## EXERCISE INSTRUCTIONS
Transcribe the records below exactly, from their first line through the line containing "criar lojas em baús". Omit every line after it.

◆ ◆ ◆

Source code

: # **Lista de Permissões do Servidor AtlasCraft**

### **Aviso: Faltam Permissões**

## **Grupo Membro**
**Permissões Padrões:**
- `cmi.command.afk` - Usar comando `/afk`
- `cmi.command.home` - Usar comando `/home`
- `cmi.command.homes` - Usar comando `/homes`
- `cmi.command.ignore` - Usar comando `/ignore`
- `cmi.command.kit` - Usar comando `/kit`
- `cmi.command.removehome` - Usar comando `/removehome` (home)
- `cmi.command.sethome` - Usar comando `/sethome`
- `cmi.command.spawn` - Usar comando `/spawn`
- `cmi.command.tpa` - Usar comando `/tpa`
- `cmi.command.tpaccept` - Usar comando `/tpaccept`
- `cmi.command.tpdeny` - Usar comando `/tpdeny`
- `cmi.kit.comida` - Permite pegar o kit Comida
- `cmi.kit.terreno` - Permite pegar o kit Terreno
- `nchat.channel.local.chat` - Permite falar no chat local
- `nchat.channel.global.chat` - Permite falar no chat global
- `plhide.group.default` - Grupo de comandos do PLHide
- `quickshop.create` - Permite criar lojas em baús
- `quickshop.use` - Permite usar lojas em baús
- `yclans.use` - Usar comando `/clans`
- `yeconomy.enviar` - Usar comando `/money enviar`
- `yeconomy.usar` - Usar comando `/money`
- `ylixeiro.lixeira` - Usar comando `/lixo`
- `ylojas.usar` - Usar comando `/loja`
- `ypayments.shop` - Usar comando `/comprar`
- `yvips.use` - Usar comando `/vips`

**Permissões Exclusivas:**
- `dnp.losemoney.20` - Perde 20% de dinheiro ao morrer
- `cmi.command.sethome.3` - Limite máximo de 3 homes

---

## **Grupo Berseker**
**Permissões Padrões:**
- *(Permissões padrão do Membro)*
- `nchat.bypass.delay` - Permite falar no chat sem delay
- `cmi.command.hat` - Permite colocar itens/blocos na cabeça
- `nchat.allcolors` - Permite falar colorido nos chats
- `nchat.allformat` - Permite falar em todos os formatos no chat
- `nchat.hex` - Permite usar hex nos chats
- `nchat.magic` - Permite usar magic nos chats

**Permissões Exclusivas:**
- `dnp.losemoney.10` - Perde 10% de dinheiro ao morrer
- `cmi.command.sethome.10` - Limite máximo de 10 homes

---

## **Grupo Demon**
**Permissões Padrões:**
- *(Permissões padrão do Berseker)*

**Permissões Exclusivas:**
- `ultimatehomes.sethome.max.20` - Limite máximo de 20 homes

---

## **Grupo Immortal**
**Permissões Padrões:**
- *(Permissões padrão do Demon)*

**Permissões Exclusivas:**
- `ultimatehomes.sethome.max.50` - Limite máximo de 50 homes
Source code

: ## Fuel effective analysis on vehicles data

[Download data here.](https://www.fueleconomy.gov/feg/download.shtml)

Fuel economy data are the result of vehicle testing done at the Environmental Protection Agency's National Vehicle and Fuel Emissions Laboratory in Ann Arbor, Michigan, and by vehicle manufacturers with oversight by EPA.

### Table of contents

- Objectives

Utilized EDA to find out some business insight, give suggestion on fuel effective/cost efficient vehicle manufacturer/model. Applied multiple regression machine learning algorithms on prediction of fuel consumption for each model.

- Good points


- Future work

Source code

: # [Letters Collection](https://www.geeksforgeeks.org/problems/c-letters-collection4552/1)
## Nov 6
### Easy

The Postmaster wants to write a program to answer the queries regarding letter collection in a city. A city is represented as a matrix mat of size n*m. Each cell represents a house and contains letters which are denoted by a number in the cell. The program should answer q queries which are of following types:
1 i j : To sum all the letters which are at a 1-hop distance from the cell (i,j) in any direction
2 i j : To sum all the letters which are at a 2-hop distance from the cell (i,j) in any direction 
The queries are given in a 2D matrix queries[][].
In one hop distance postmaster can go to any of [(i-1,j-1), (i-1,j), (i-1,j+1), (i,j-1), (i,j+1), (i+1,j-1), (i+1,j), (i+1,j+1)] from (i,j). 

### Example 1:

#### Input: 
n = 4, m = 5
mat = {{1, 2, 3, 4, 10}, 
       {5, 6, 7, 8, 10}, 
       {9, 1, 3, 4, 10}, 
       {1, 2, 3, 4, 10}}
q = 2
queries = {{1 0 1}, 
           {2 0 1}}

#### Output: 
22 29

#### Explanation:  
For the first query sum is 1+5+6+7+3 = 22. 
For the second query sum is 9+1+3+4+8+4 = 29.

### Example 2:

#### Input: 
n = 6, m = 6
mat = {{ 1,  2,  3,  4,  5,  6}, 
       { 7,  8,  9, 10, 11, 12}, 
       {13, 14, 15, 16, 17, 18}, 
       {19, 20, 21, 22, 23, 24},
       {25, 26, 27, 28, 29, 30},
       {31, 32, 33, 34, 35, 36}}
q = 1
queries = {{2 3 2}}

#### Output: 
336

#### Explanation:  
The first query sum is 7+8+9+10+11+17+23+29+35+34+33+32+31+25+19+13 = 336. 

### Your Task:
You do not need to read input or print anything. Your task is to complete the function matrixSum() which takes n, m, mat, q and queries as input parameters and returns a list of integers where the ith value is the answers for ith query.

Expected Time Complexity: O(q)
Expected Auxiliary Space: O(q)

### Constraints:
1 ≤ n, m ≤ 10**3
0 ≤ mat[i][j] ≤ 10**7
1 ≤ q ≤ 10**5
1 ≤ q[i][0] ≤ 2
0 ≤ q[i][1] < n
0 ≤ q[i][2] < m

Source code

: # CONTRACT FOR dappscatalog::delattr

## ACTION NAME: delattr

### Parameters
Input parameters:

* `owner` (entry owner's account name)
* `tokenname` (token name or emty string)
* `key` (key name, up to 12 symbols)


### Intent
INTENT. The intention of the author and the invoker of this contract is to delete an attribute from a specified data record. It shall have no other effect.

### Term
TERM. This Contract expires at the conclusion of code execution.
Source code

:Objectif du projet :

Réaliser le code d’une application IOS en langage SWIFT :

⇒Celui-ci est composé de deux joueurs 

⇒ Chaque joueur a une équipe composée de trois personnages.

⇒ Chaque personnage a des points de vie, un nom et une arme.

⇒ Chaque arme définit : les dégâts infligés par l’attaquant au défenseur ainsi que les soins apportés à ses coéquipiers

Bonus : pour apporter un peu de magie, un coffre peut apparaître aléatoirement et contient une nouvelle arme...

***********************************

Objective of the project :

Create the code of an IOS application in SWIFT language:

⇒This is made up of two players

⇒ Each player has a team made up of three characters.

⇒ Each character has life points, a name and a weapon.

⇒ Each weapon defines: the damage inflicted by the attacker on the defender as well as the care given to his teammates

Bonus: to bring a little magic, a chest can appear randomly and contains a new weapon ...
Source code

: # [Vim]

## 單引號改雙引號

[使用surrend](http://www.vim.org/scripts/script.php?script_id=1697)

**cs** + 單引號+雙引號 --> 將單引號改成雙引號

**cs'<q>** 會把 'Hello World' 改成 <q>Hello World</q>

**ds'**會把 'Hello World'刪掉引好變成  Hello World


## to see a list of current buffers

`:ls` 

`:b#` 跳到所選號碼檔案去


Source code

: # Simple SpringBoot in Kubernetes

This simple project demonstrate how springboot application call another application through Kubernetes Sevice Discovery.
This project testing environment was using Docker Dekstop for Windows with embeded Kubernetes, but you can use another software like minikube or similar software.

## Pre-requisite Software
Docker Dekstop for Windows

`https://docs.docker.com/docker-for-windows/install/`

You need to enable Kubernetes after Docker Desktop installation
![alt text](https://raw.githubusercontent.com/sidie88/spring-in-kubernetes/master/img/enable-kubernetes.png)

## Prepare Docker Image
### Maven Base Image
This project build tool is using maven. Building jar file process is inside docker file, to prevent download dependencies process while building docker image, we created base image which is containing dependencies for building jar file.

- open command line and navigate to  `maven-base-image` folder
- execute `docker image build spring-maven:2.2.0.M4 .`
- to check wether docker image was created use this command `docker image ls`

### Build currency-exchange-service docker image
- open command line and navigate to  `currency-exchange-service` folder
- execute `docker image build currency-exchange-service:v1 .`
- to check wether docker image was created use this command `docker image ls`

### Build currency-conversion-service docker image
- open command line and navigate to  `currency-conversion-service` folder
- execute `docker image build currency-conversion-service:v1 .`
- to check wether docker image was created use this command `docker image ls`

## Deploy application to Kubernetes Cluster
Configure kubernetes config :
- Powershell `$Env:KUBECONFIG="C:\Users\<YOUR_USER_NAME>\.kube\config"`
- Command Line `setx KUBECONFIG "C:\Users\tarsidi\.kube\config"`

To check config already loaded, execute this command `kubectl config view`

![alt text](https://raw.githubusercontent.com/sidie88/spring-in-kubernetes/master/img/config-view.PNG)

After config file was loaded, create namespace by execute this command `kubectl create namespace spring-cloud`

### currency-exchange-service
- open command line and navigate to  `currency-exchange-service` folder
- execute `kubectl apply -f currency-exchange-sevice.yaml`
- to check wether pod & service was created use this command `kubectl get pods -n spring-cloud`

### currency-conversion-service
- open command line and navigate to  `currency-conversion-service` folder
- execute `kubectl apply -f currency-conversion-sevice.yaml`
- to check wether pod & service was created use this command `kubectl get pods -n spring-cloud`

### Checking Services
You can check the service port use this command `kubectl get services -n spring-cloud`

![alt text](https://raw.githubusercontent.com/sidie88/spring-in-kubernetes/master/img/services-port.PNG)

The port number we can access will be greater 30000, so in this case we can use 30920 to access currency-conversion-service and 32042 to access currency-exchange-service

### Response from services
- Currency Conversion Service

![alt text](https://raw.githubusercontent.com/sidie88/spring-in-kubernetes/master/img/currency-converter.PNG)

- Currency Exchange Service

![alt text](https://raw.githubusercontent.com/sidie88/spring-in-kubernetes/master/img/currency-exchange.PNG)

◆ ◆ ◆

## RESULT
Source code

: # **Lista de Permissões do Servidor AtlasCraft**

### **Aviso: Faltam Permissões**

## **Grupo Membro**
**Permissões Padrões:**
- `cmi.command.afk` - Usar comando `/afk`
- `cmi.command.home` - Usar comando `/home`
- `cmi.command.homes` - Usar comando `/homes`
- `cmi.command.ignore` - Usar comando `/ignore`
- `cmi.command.kit` - Usar comando `/kit`
- `cmi.command.removehome` - Usar comando `/removehome` (home)
- `cmi.command.sethome` - Usar comando `/sethome`
- `cmi.command.spawn` - Usar comando `/spawn`
- `cmi.command.tpa` - Usar comando `/tpa`
- `cmi.command.tpaccept` - Usar comando `/tpaccept`
- `cmi.command.tpdeny` - Usar comando `/tpdeny`
- `cmi.kit.comida` - Permite pegar o kit Comida
- `cmi.kit.terreno` - Permite pegar o kit Terreno
- `nchat.channel.local.chat` - Permite falar no chat local
- `nchat.channel.global.chat` - Permite falar no chat global
- `plhide.group.default` - Grupo de comandos do PLHide
- `quickshop.create` - Permite criar lojas em baús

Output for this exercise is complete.